Today's verdict covers 13 older Samsung devices that a previous jury found were among 26 Samsung products that infringed Apple patents. The previous jury awarded Apple $1.05 billion. But U.S. District Judge Lucy Koh ordered the new trial and tossed out $450 million of the damages after concluding the previous jury miscalculated the amount Samsung owed.
Samsung appealed that verdict and is expected to appeal the latest verdict. A third trial is scheduled for March to consider Apple's claims that Samsung's newest devices on the market also copied Apple's technology.
Bloomberg noted that "On its own, today's verdict is the fifth-largest jury award in the U.S. in 2013, according to data compiled by Bloomberg. It's the largest jury award this year in a patent case. Total damages owed by Samsung now stand at $930 million.
'For Apple, this case has always been about more than patents and money,' Kristin Huguet, a spokesman for Cupertino, California-based Apple, said in a phone interview after the verdict. 'It has been about innovation and the hard work that goes into inventing products that people love. While it's impossible to put a price tag on those values, we are grateful to the jury for showing Samsung that copying has a cost.'"
Apple's Superstar Witness
Bloomberg also pointed out that "Colleen Allen, who served as forewoman of the jury, said in an interview after the verdict that Apple's expert witness on damages, Julie Davis, 'was on it.'
Davis was a 'superstar witness' who remained steady even on cross-examination, said Allen, an ex-U.S. military medic who served a tour in Afghanistan and now runs a mobile blood collecting business.

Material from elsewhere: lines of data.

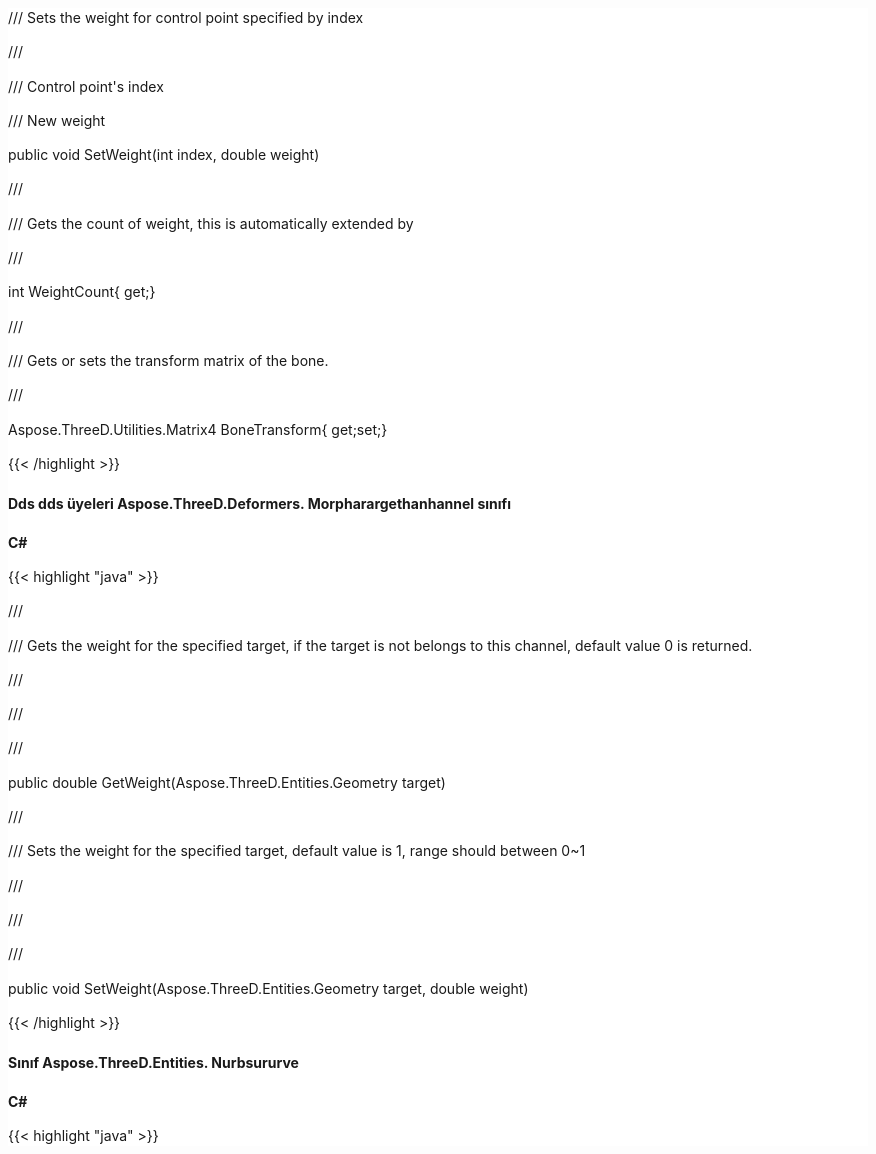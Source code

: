 /// Sets the weight for control point specified by index

/// </summary>

/// <param name="index">Control point's index</param>

/// <param name="weight">New weight</param>

public void SetWeight(int index, double weight)

/// <summary>

/// Gets the count of weight, this is automatically extended by <see cref="SetWeight"/>

/// </summary>

int WeightCount{ get;}

/// <summary>

/// Gets or sets the transform matrix of the bone.

/// </summary>

Aspose.ThreeD.Utilities.Matrix4 BoneTransform{ get;set;}

{{< /highlight >}}
#### **Dds dds üyeleri Aspose.ThreeD.Deformers. Morpharargethanhannel sınıfı**
**C#**

{{< highlight "java" >}}

 /// <summary>

/// Gets the weight for the specified target, if the target is not belongs to this channel, default value 0 is returned. 

/// </summary>

/// <param name="target"></param>

/// <returns></returns>

public double GetWeight(Aspose.ThreeD.Entities.Geometry target)

/// <summary>

/// Sets the weight for the specified target, default value is 1, range should between 0~1

/// </summary>

/// <param name="target"></param>

/// <param name="weight"></param>

public void SetWeight(Aspose.ThreeD.Entities.Geometry target, double weight)

{{< /highlight >}}
#### **Sınıf Aspose.ThreeD.Entities. Nurbsururve**
**C#**

{{< highlight "java" >}}
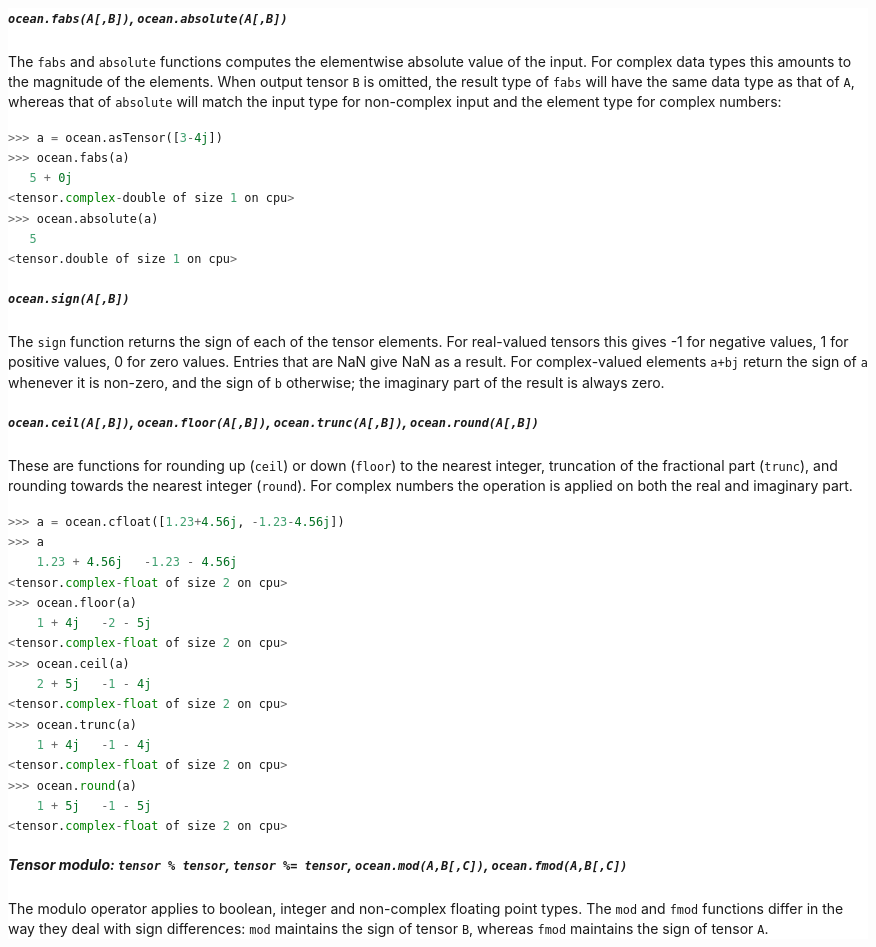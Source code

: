 ##### `ocean.fabs(A[,B])`, `ocean.absolute(A[,B])`

The `fabs` and `absolute` functions computes the elementwise absolute value of the input. For complex data types this amounts to the magnitude of the elements. When output tensor `B` is omitted, the result type of `fabs` will have the same data type as that of `A`, whereas that of `absolute` will match the input type for non-complex input and the element type for complex numbers:

```python
>>> a = ocean.asTensor([3-4j])
>>> ocean.fabs(a)
   5 + 0j
<tensor.complex-double of size 1 on cpu>
>>> ocean.absolute(a)
   5
<tensor.double of size 1 on cpu>
```

##### `ocean.sign(A[,B])`

The `sign` function returns the sign of each of the tensor elements. For real-valued tensors this gives -1 for negative values, 1 for positive values, 0 for zero values. Entries that are NaN give NaN as a result. For complex-valued elements `a+bj` return the sign of `a` whenever it is non-zero, and the sign of `b` otherwise; the imaginary part of the result is always zero.

##### `ocean.ceil(A[,B])`, `ocean.floor(A[,B])`, `ocean.trunc(A[,B])`, `ocean.round(A[,B])`

These are functions for rounding up (`ceil`) or down (`floor`) to the nearest integer, truncation of the fractional part (`trunc`), and rounding towards the nearest integer (`round`). For complex numbers the operation is applied on both the real and imaginary part.

```python
>>> a = ocean.cfloat([1.23+4.56j, -1.23-4.56j])
>>> a
    1.23 + 4.56j   -1.23 - 4.56j
<tensor.complex-float of size 2 on cpu>
>>> ocean.floor(a)
    1 + 4j   -2 - 5j
<tensor.complex-float of size 2 on cpu>
>>> ocean.ceil(a)
    2 + 5j   -1 - 4j
<tensor.complex-float of size 2 on cpu>
>>> ocean.trunc(a)
    1 + 4j   -1 - 4j
<tensor.complex-float of size 2 on cpu>
>>> ocean.round(a)
    1 + 5j   -1 - 5j
<tensor.complex-float of size 2 on cpu>
```

##### Tensor modulo: `tensor % tensor`, `tensor %= tensor`, `ocean.mod(A,B[,C])`, `ocean.fmod(A,B[,C])`

The modulo operator applies to boolean, integer and non-complex floating point types. The `mod` and `fmod` functions differ in the way they deal with sign differences: `mod` maintains the sign of tensor `B`, whereas `fmod` maintains the sign of tensor `A`.

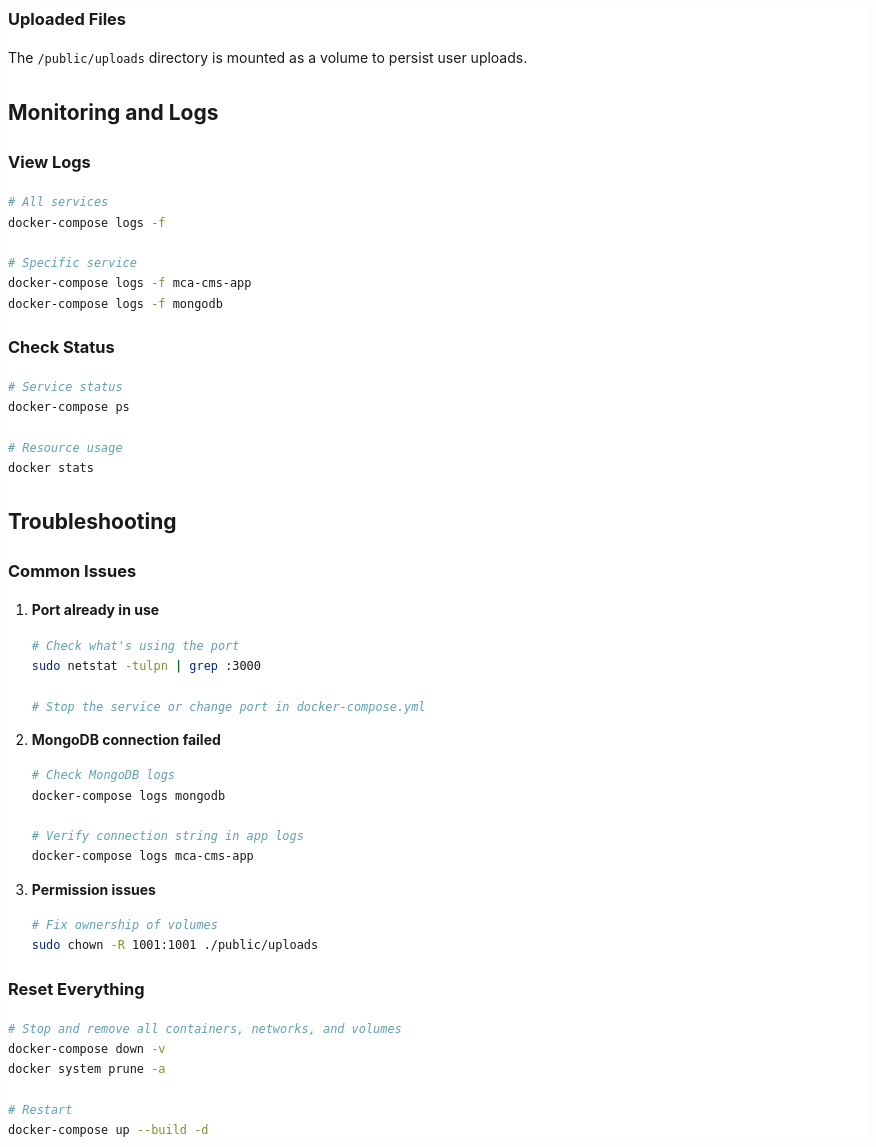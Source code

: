 ### Uploaded Files
The `/public/uploads` directory is mounted as a volume to persist user uploads.

## Monitoring and Logs

### View Logs
```bash
# All services
docker-compose logs -f

# Specific service
docker-compose logs -f mca-cms-app
docker-compose logs -f mongodb
```

### Check Status
```bash
# Service status
docker-compose ps

# Resource usage
docker stats
```

## Troubleshooting

### Common Issues

1. **Port already in use**
   ```bash
   # Check what's using the port
   sudo netstat -tulpn | grep :3000
   
   # Stop the service or change port in docker-compose.yml
   ```

2. **MongoDB connection failed**
   ```bash
   # Check MongoDB logs
   docker-compose logs mongodb
   
   # Verify connection string in app logs
   docker-compose logs mca-cms-app
   ```

3. **Permission issues**
   ```bash
   # Fix ownership of volumes
   sudo chown -R 1001:1001 ./public/uploads
   ```

### Reset Everything
```bash
# Stop and remove all containers, networks, and volumes
docker-compose down -v
docker system prune -a

# Restart
docker-compose up --build -d
```

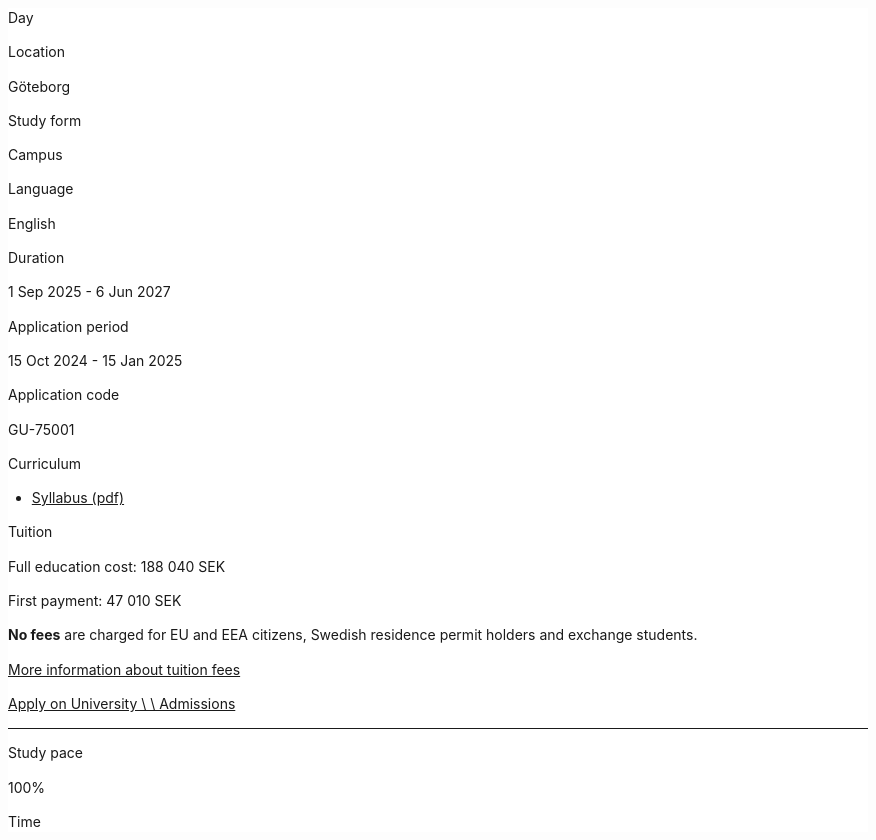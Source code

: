 Day

Location


Göteborg

Study form


Campus

Language


English

Duration


1 Sep 2025
\- 6 Jun 2027

Application period


15 Oct 2024
\- 15 Jan 2025

Application code


GU-75001

Curriculum


- [Syllabus (pdf)](https://www.gu.se/sites/default/files/2021-06/S2SOC%20programme%20syllabus_210616_0.pdf)


Tuition


Full education cost: 188 040 SEK

First payment: 47 010 SEK

**No fees** are charged for EU and EEA citizens, Swedish residence permit holders and exchange students.

[More information about tuition fees](https://www.gu.se/en/study-in-gothenburg/apply/tuition-fees)

[Apply on University \\
\\
Admissions](https://www.universityadmissions.se/intl/addtobasket?id=GU-75001&period=HT+2025)

* * *

Study pace


100%

Time

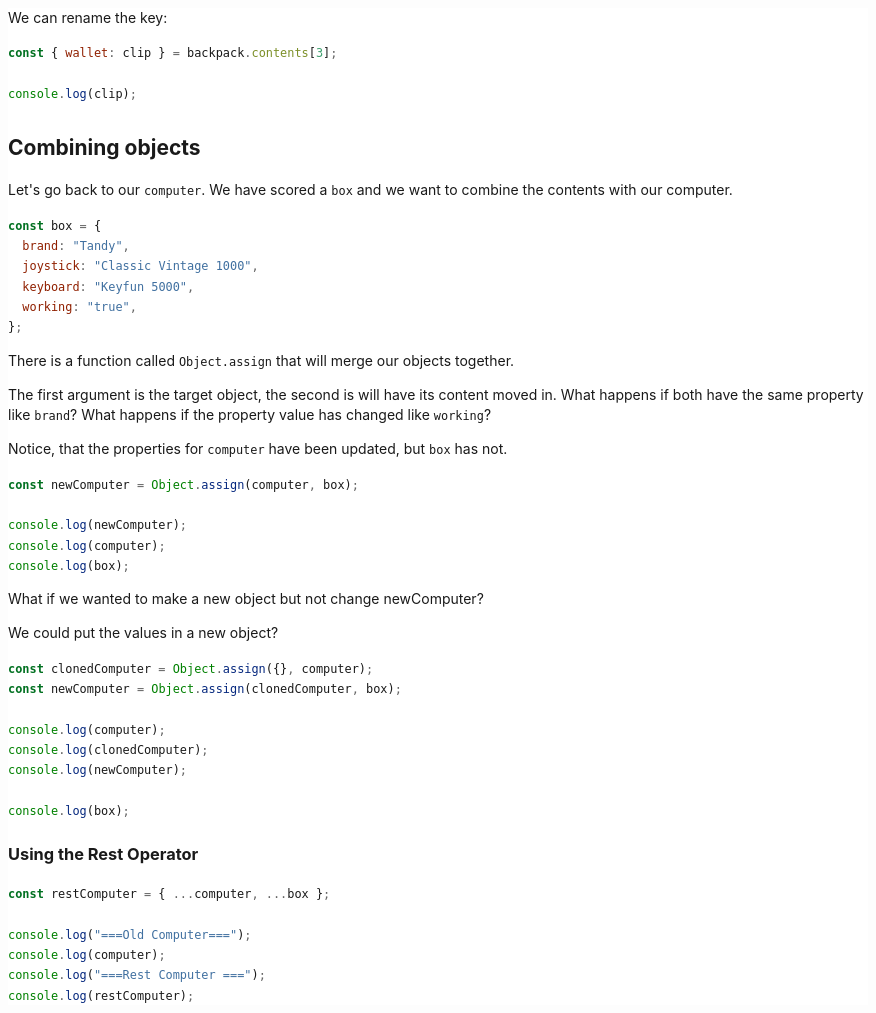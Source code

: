 We can rename the key:

```js
const { wallet: clip } = backpack.contents[3];

console.log(clip);
```

## Combining objects

Let's go back to our `computer`. We have scored a `box` and we want to combine the contents with our computer.

```js
const box = {
  brand: "Tandy",
  joystick: "Classic Vintage 1000",
  keyboard: "Keyfun 5000",
  working: "true",
};
```

There is a function called `Object.assign` that will merge our objects together.

The first argument is the target object, the second is will have its content moved in. What happens if both have the same property like `brand`? What happens if the property value has changed like `working`?

Notice, that the properties for `computer` have been updated, but `box` has not.

```js
const newComputer = Object.assign(computer, box);

console.log(newComputer);
console.log(computer);
console.log(box);
```

What if we wanted to make a new object but not change newComputer?

We could put the values in a new object?

```js
const clonedComputer = Object.assign({}, computer);
const newComputer = Object.assign(clonedComputer, box);

console.log(computer);
console.log(clonedComputer);
console.log(newComputer);

console.log(box);
```

### Using the Rest Operator

```js
const restComputer = { ...computer, ...box };

console.log("===Old Computer===");
console.log(computer);
console.log("===Rest Computer ===");
console.log(restComputer);
```
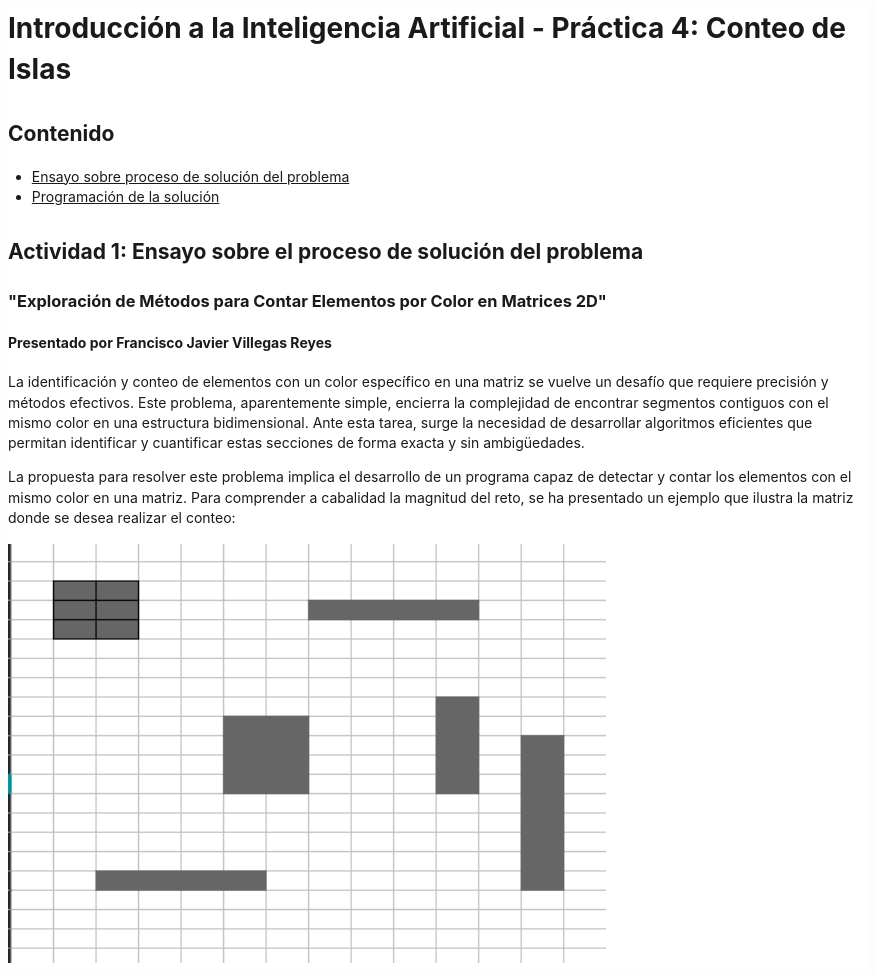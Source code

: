 # Introducción a la Inteligencia Artificial - Práctica 4: Conteo de Islas

## Contenido
* [Ensayo sobre proceso de solución del problema](#actividad-1-ensayo-sobre-el-proceso-de-solución-del-problema)
* [Programación de la solución](#actividad-2-programación-de-la-solución)

## Actividad 1: Ensayo sobre el proceso de solución del problema

### "Exploración de Métodos para Contar Elementos por Color en Matrices 2D"

#### Presentado por Francisco Javier Villegas Reyes

La identificación y conteo de elementos con un color específico en una matriz se vuelve un desafío que requiere precisión y métodos efectivos. Este problema, aparentemente simple, encierra la complejidad de encontrar segmentos contiguos con el mismo color en una estructura bidimensional. Ante esta tarea, surge la necesidad de desarrollar algoritmos eficientes que permitan identificar y cuantificar estas secciones de forma exacta y sin ambigüedades.

La propuesta para resolver este problema implica el desarrollo de un programa capaz de detectar y contar los elementos con el mismo color en una matriz. Para comprender a cabalidad la magnitud del reto, se ha presentado un ejemplo que ilustra la matriz donde se desea realizar el conteo:

![Matriz de ejemplo](images/18.png)
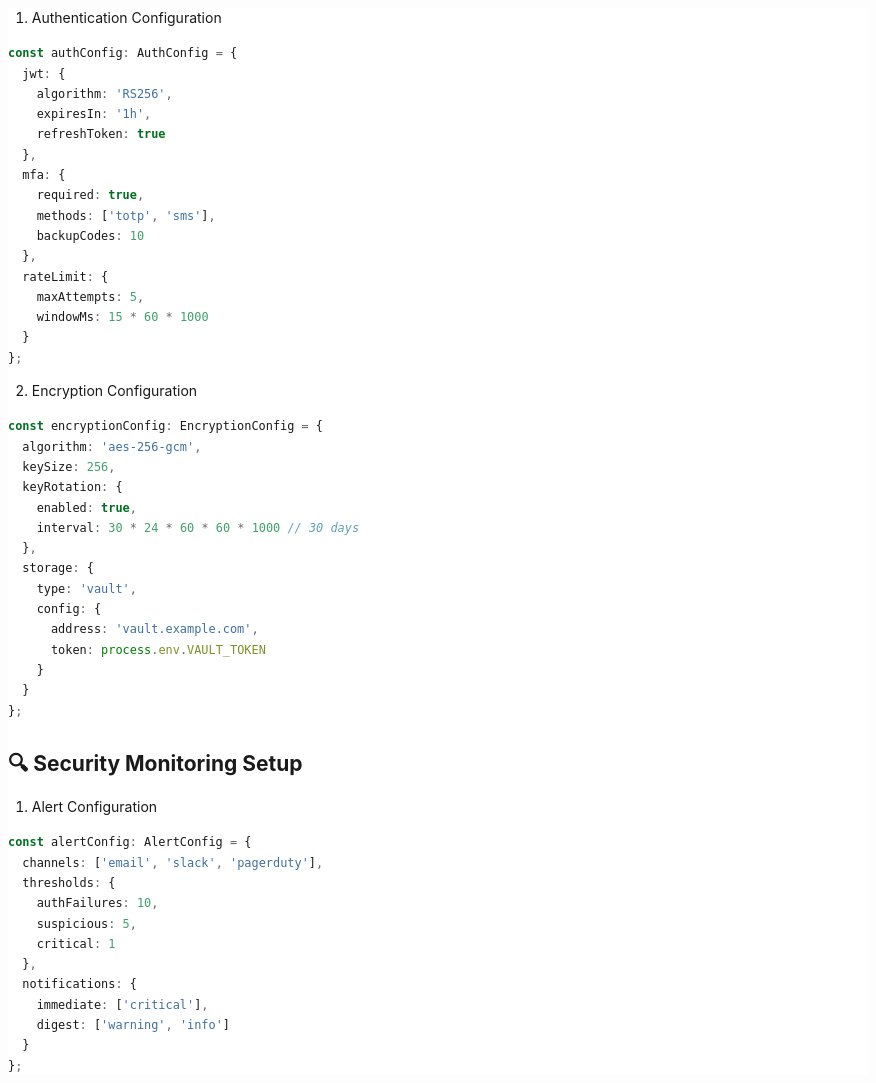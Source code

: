 1. Authentication Configuration
```typescript
const authConfig: AuthConfig = {
  jwt: {
    algorithm: 'RS256',
    expiresIn: '1h',
    refreshToken: true
  },
  mfa: {
    required: true,
    methods: ['totp', 'sms'],
    backupCodes: 10
  },
  rateLimit: {
    maxAttempts: 5,
    windowMs: 15 * 60 * 1000
  }
};
```

2. Encryption Configuration
```typescript
const encryptionConfig: EncryptionConfig = {
  algorithm: 'aes-256-gcm',
  keySize: 256,
  keyRotation: {
    enabled: true,
    interval: 30 * 24 * 60 * 60 * 1000 // 30 days
  },
  storage: {
    type: 'vault',
    config: {
      address: 'vault.example.com',
      token: process.env.VAULT_TOKEN
    }
  }
};
```

## 🔍 Security Monitoring Setup

1. Alert Configuration
```typescript
const alertConfig: AlertConfig = {
  channels: ['email', 'slack', 'pagerduty'],
  thresholds: {
    authFailures: 10,
    suspicious: 5,
    critical: 1
  },
  notifications: {
    immediate: ['critical'],
    digest: ['warning', 'info']
  }
};
```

Pounding Home Samsung's Crisis of Design
In closing arguments, Bloomberg notes that "Apple lawyer Bill Lee of Wilmer Hale, employing a tactic that proved successful in the 2012 trial, urged jurors to focus on documents that he said revealed Samsung's motive for copying, including a Samsung executive's e-mail lamenting that the company was experiencing a 'crisis of design' due to competition from the iPhone."
On Tuesday, an appellate court decision opened the way for Apple to again pursue a ban on some Samsung mobile devices. Apple sought the ban after its patent victory last August.
The total due Apple from the two cases now adds up to $929.83 million.